**YOUR GOAL:** Give the lines again, unchanged, starting with the line containing "J. Johnson, A." and ending with the last line of the data below.
THE INPUT below:
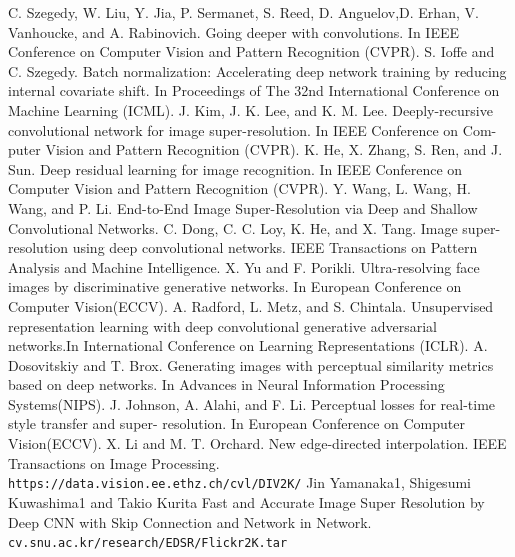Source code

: \documentclass[12pt]{article}
\begin{document}
\begin{thebibliography}{999}
		 C. Szegedy, W. Liu, Y. Jia, P. Sermanet, S. Reed, D. Anguelov,D. Erhan, V. Vanhoucke, and A. Rabinovich. Going deeper with convolutions. In IEEE Conference on Computer Vision and Pattern Recognition (CVPR).
		 S. Ioffe and C. Szegedy. Batch normalization: Accelerating deep network training by reducing internal covariate shift. In Proceedings of The 32nd International Conference on Machine Learning (ICML).
		 J. Kim, J. K. Lee, and K. M. Lee. Deeply-recursive convolutional network for image super-resolution. In IEEE Conference on Com-puter Vision and Pattern Recognition (CVPR).
		 K. He, X. Zhang, S. Ren, and J. Sun. Deep residual learning for image recognition. In IEEE Conference on Computer Vision and Pattern Recognition (CVPR).
		 Y. Wang, L. Wang, H. Wang, and P. Li. End-to-End Image Super-Resolution via Deep and Shallow Convolutional Networks.
		 C. Dong, C. C. Loy, K. He, and X. Tang. Image super-resolution using deep convolutional networks. IEEE Transactions on Pattern Analysis and Machine Intelligence.
		 X. Yu and F. Porikli. Ultra-resolving face images by discriminative generative networks. In European Conference on Computer Vision(ECCV).
		 A. Radford, L. Metz, and S. Chintala. Unsupervised representation learning  with  deep convolutional generative adversarial networks.In International Conference on Learning Representations (ICLR).
		 A. Dosovitskiy and T. Brox. Generating images with perceptual similarity metrics based on deep networks. In Advances in Neural Information Processing Systems(NIPS).
		 J. Johnson, A. Alahi, and F. Li. Perceptual losses for real-time style transfer and super- resolution. In European Conference on Computer Vision(ECCV).
		 X. Li and M. T. Orchard. New edge-directed interpolation. IEEE Transactions on Image Processing.
		 \texttt{https://data.vision.ee.ethz.ch/cvl/DIV2K/}
		 Jin Yamanaka1, Shigesumi Kuwashima1 and Takio Kurita Fast and Accurate Image Super Resolution by Deep CNN with Skip Connection and Network in Network.
		 \texttt{cv.snu.ac.kr/research/EDSR/Flickr2K.tar}
	\end{thebibliography}
\end{document}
End of THE INPUT.
**YOUR RESPONSE:**
		 J. Johnson, A. Alahi, and F. Li. Perceptual losses for real-time style transfer and super- resolution. In European Conference on Computer Vision(ECCV).
		 X. Li and M. T. Orchard. New edge-directed interpolation. IEEE Transactions on Image Processing.
		 \texttt{https://data.vision.ee.ethz.ch/cvl/DIV2K/}
		 Jin Yamanaka1, Shigesumi Kuwashima1 and Takio Kurita Fast and Accurate Image Super Resolution by Deep CNN with Skip Connection and Network in Network.
		 \texttt{cv.snu.ac.kr/research/EDSR/Flickr2K.tar}
	\end{thebibliography}
\end{document}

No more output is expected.